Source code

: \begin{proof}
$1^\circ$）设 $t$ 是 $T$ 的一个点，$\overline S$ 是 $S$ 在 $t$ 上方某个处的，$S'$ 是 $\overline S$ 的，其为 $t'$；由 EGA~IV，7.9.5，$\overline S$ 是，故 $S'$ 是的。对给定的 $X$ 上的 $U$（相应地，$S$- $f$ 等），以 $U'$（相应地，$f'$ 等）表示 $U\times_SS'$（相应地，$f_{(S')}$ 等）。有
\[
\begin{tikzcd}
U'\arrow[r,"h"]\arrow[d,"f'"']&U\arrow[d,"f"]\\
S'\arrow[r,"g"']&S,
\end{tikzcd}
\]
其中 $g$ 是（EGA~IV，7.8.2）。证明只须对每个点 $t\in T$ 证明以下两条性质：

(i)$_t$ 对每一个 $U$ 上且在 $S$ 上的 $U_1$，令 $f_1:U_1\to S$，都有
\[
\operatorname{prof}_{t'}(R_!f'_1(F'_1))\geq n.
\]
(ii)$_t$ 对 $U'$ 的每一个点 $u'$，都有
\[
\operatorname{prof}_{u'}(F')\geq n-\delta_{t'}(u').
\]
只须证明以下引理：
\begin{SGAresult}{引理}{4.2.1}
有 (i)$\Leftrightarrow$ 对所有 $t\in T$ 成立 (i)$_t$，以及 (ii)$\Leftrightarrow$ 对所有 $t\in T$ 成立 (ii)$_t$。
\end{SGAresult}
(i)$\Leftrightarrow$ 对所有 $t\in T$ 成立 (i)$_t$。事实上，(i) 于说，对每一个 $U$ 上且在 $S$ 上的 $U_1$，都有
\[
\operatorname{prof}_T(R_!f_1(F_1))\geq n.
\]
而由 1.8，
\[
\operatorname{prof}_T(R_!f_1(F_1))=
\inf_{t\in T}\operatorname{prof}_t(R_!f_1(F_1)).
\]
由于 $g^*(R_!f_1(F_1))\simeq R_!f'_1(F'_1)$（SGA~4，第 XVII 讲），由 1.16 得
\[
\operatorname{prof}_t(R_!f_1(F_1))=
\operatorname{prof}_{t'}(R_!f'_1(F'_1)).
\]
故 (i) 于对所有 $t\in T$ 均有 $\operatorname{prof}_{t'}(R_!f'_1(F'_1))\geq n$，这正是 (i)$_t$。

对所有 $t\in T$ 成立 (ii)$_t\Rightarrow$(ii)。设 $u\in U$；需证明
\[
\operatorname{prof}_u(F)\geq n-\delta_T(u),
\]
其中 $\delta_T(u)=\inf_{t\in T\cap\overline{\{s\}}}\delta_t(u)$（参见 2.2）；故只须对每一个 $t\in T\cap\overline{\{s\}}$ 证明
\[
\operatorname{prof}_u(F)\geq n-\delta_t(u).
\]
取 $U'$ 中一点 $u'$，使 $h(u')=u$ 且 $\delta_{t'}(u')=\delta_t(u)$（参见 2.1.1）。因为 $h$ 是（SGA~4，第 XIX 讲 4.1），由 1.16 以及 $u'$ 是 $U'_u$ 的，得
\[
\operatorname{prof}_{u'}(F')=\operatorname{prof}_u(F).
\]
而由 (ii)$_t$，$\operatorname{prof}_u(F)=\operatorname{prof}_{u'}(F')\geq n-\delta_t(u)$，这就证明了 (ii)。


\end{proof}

▶ [What you will do]: Copy out, from the material above, each line where the word "overline" is present.

▶ [Result of this exercise]:
$1^\circ$）设 $t$ 是 $T$ 的一个点，$\overline S$ 是 $S$ 在 $t$ 上方某个处的，$S'$ 是 $\overline S$ 的，其为 $t'$；由 EGA~IV，7.9.5，$\overline S$ 是，故 $S'$ 是的。对给定的 $X$ 上的 $U$（相应地，$S$- $f$ 等），以 $U'$（相应地，$f'$ 等）表示 $U\times_SS'$（相应地，$f_{(S')}$ 等）。有
其中 $\delta_T(u)=\inf_{t\in T\cap\overline{\{s\}}}\delta_t(u)$（参见 2.2）；故只须对每一个 $t\in T\cap\overline{\{s\}}$ 证明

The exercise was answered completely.